This spring severe weather season is turning out to be one of the most active and deadly in the past three years and we’re only about halfway through it here in North Texas. Frequent outbreaks of storms left Denton County wetter than normal for the month.
Our coolest reading was 35 on April 1st. Our warmest was 91 on April 10th. Our day/night average temperature for April was 64, roughly one degree warmer than normal. Windy, too. Denton Enterprise Airport recorded a 41 mph wind gust on the 6th and on the 18th; a 47 mph wind gust was recorded on the 10th and, during a severe thunderstorm on the 17th, a 74 mph wind gust hit the airport.
As you’d expect, rainfall was substantial. We picked up .03″ on the 4th and .26″ on the 6th. A severe storm dropped 2.11″ at the airport and hail the size of baseballs at The Colony City Hall. Others in Denton County had quarter-sized hail. A few days later, on the 17th, another severe storm produced 1″ hail in Justin and dropped 1.91 inches of rain. Yet another round of strong storms produced 1.3 inches of rain over the 23rd and 24th and produced some 60-70 mph winds in Tarrant County.

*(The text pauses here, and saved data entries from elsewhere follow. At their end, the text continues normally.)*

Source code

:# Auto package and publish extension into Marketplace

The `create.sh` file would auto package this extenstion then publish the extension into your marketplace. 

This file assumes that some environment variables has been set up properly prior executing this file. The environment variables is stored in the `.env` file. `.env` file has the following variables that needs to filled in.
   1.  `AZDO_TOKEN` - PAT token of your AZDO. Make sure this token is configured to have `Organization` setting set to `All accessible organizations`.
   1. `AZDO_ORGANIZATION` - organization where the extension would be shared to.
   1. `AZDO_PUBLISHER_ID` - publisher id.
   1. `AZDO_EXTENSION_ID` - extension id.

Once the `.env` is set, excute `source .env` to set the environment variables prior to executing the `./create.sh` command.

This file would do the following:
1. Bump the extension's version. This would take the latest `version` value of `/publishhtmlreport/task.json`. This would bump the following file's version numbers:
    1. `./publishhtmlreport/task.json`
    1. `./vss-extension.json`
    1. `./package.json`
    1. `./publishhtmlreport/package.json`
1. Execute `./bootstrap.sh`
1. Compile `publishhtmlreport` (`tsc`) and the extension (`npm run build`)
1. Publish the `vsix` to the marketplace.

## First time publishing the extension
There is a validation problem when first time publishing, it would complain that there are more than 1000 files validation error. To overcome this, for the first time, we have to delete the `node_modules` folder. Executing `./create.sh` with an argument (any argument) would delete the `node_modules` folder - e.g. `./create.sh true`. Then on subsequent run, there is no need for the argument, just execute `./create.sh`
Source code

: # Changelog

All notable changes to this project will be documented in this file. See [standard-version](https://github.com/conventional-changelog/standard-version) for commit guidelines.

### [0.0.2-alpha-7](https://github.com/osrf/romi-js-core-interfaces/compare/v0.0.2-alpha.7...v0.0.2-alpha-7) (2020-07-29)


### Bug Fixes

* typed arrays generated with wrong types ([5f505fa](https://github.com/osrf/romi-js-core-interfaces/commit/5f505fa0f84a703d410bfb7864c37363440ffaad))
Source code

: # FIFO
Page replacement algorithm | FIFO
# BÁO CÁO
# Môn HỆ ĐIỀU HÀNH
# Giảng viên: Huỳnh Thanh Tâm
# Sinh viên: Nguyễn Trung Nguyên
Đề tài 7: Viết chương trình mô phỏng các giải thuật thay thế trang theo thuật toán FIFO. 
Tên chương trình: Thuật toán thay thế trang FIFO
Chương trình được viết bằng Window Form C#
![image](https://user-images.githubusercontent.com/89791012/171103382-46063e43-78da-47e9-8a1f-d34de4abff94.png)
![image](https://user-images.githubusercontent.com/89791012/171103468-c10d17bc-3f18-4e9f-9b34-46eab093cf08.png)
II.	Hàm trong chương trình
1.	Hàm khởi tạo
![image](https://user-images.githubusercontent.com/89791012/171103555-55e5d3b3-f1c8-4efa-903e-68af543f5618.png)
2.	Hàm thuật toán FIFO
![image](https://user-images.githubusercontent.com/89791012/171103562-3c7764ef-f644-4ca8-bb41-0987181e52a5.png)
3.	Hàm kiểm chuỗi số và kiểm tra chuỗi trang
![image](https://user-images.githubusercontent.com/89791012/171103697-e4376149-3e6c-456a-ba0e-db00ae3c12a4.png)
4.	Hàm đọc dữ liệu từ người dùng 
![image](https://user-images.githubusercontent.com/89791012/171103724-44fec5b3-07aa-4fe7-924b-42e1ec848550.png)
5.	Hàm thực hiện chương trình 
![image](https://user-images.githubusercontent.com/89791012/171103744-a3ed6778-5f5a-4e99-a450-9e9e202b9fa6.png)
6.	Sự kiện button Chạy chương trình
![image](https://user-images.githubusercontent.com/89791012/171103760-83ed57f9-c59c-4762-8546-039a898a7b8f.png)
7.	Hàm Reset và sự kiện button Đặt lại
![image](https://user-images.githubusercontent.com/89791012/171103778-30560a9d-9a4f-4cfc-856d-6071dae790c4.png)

Total rainfall as of April 29th was 5.61 inches, which was 2.65″ above normal.
As noted above, spring severe weather season has been far more active than in previous years and Texas has not been spared. An outbreak of tornadoes and severe storms struck Franklin and Alto in East Texas, killing four. Another tornado-producing supercell that blew up near the Texas/Louisiana border tore through Ruston, Louisiana after carving a 150 mile-long scar across the state.
The National Weather Service and local broadcasters are doing their part to give you as much notice of potentially dangerous weather, often days in advance. It is your responsibility to be “weather-aware” in the first place, and have multiple ways of getting warnings (live local radio and TV, NOAA Alert apps and other free weather apps). Bookmark “spc.noaa.gov” and “weather.gov/fwd” to get a valuable overview of storm potential in your area. Don’t depend on outdoor warning sirens.
Once a warning is issued for your county, turn on local TV or local radio. As the primary Emergency Alert Station for North Texas, WBAP 820 AM broadcasts all Severe Thunderstorm, Tornado and Flash Flood warnings. Also consider adding a storm shelter certified by the National Storm Shelter Association. Even the worst severe storms are survivable if you take proper action in time, and get into a proper shelter. In the absence of a shelter, go the lowest floor of a home or business away from windows, possibly a bathroom and wrap yourself up in blankets, pillows, even a bicycle helmet. And get a weather-alert radio!
Brad Barton is Chief Meteorologist of WBAP 820/570 KLIF/99.5 “The Wolf” and the Texas Rangers Baseball Club.